AIM OF THE TASK: Produce a word-for-word copy of the lines from the one that contains "this interface requires" to the final line of the data below, with all pictures dropped.

DATA FOR THE TASK:

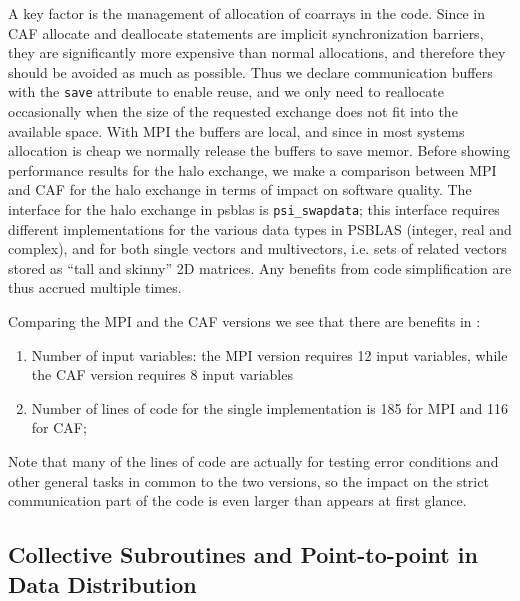 \documentclass{IOS-Book-Article}
\begin{document}
A key factor is the management of  allocation of coarrays in the
code. Since in CAF allocate and deallocate statements are implicit
synchronization barriers, they are significantly more expensive than
normal allocations, and therefore  they should be
avoided as much as possible.  Thus we declare communication
buffers with the \verb|save| attribute to enable reuse, and we only
need to reallocate occasionally when the size of the requested
exchange does not fit into the available space. 
 With MPI the buffers are local, and since in most systems allocation
 is cheap we normally release the buffers to save memor.
Before showing performance results for  the halo exchange, we 
make a comparison between MPI and CAF for the halo exchange in terms
of impact on software quality.  
The interface for the halo exchange in psblas is \verb|psi_swapdata|;
this interface requires different implementations for the various data
types  in PSBLAS (integer, real and complex), and  for both single
vectors and multivectors, i.e. sets of related vectors stored as
``tall and skinny'' 2D matrices. Any benefits from code simplification
are thus accrued multiple times.

Comparing the  MPI and the CAF versions we see that there are benefits
in : 
\begin{enumerate}
\item Number of input variables: the MPI version requires 12 input
  variables, while the CAF version requires 8 input variables 
\item Number of lines of code for the single implementation is 185 for
  MPI and 116 for CAF;  
\end{enumerate}
Note that many of the lines of code are actually for testing error
conditions and other general tasks in common to the two versions, so
the impact on the strict communication part of the code is even larger
than appears at first glance. 
  
\subsection{Collective Subroutines and Point-to-point in Data Distribution}
\end{document}
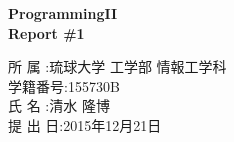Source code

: \documentclass[12pt]{jarticle} %
\begin{document}
\begin{titlepage}
    \begin{center} %
        \fontsize{25pt}{0pt}\selectfont %
        \vspace*{100truept}
        \bf{ProgrammingII}\\ %
        \vspace*{10truept}
        \bf{Report  \#1}\\ %
        \vspace{340truept}
    \end{center}
    \begin{flushright}
        {\large
            \fontsize{16pt}{0pt}\selectfont
          所  属  :琉球大学 工学部 情報工学科\\
            \vspace{5truept}
          学籍番号:155730B\\
            \vspace{5truept}
          氏  名  :清水 隆博\\
            \vspace{5truept}
          提 出 日:2015年12月21日\\
            \vspace{5truept}
        }    
    \end{flushright}
\end{titlepage}

\tableofcontents %
\pagestyle{plain}

\newpage
\end{document}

SOLUTION:
this interface requires different implementations for the various data
types  in PSBLAS (integer, real and complex), and  for both single
vectors and multivectors, i.e. sets of related vectors stored as
``tall and skinny'' 2D matrices. Any benefits from code simplification
are thus accrued multiple times.

Comparing the  MPI and the CAF versions we see that there are benefits
in : 
\begin{enumerate}
\item Number of input variables: the MPI version requires 12 input
  variables, while the CAF version requires 8 input variables 
\item Number of lines of code for the single implementation is 185 for
  MPI and 116 for CAF;  
\end{enumerate}
Note that many of the lines of code are actually for testing error
conditions and other general tasks in common to the two versions, so
the impact on the strict communication part of the code is even larger
than appears at first glance. 
  
\subsection{Collective Subroutines and Point-to-point in Data Distribution}
\end{document}
Source code

: \documentclass[12pt]{jarticle} %
\begin{document}
\begin{titlepage}
    \begin{center} %
        \fontsize{25pt}{0pt}\selectfont %
        \vspace*{100truept}
        \bf{ProgrammingII}\\ %
        \vspace*{10truept}
        \bf{Report  \#1}\\ %
        \vspace{340truept}
    \end{center}
    \begin{flushright}
        {\large
            \fontsize{16pt}{0pt}\selectfont
          所  属  :琉球大学 工学部 情報工学科\\
            \vspace{5truept}
          学籍番号:155730B\\
            \vspace{5truept}
          氏  名  :清水 隆博\\
            \vspace{5truept}
          提 出 日:2015年12月21日\\
            \vspace{5truept}
        }    
    \end{flushright}
\end{titlepage}

\tableofcontents %
\pagestyle{plain}

\newpage
\end{document}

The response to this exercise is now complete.